Saved entries:
::::::::::
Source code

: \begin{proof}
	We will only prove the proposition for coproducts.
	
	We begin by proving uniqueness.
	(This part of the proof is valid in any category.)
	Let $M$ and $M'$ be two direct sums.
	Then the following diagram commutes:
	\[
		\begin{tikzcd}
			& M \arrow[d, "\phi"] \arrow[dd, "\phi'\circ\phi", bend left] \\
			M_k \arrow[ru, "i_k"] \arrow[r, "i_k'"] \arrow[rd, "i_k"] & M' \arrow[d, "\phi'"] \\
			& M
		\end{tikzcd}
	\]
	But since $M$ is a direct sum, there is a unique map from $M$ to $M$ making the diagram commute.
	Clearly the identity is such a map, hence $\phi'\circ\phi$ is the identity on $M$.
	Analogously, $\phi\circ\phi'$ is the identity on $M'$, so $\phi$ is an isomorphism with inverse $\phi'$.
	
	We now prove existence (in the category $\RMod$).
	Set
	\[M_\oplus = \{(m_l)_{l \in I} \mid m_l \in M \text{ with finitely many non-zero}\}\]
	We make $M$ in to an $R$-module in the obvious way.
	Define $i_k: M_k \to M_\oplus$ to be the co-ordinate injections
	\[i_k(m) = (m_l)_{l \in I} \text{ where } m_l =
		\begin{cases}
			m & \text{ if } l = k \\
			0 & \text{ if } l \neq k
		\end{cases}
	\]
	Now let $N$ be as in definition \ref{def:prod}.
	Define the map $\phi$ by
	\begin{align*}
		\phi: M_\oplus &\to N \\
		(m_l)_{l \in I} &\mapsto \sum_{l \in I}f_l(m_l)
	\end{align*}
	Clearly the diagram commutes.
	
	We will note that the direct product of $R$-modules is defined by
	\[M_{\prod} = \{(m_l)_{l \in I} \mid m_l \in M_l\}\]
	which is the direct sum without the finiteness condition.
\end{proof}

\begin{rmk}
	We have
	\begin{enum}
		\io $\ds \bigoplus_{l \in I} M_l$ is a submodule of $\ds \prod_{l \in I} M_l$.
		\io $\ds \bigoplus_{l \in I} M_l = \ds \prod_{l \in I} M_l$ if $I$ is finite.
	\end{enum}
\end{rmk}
::::::::::
:: WHAT YOU NEED TO DO ::
All lines from the line holding "We now prove" through the end of the records above need to be transcribed exactly, and no other text should appear.

:: REPLY TO THE EXERCISE ::
	We now prove existence (in the category $\RMod$).
	Set
	\[M_\oplus = \{(m_l)_{l \in I} \mid m_l \in M \text{ with finitely many non-zero}\}\]
	We make $M$ in to an $R$-module in the obvious way.
	Define $i_k: M_k \to M_\oplus$ to be the co-ordinate injections
	\[i_k(m) = (m_l)_{l \in I} \text{ where } m_l =
		\begin{cases}
			m & \text{ if } l = k \\
			0 & \text{ if } l \neq k
		\end{cases}
	\]
	Now let $N$ be as in definition \ref{def:prod}.
	Define the map $\phi$ by
	\begin{align*}
		\phi: M_\oplus &\to N \\
		(m_l)_{l \in I} &\mapsto \sum_{l \in I}f_l(m_l)
	\end{align*}
	Clearly the diagram commutes.
	
	We will note that the direct product of $R$-modules is defined by
	\[M_{\prod} = \{(m_l)_{l \in I} \mid m_l \in M_l\}\]
	which is the direct sum without the finiteness condition.
\end{proof}

\begin{rmk}
	We have
	\begin{enum}
		\io $\ds \bigoplus_{l \in I} M_l$ is a submodule of $\ds \prod_{l \in I} M_l$.
		\io $\ds \bigoplus_{l \in I} M_l = \ds \prod_{l \in I} M_l$ if $I$ is finite.
	\end{enum}
\end{rmk}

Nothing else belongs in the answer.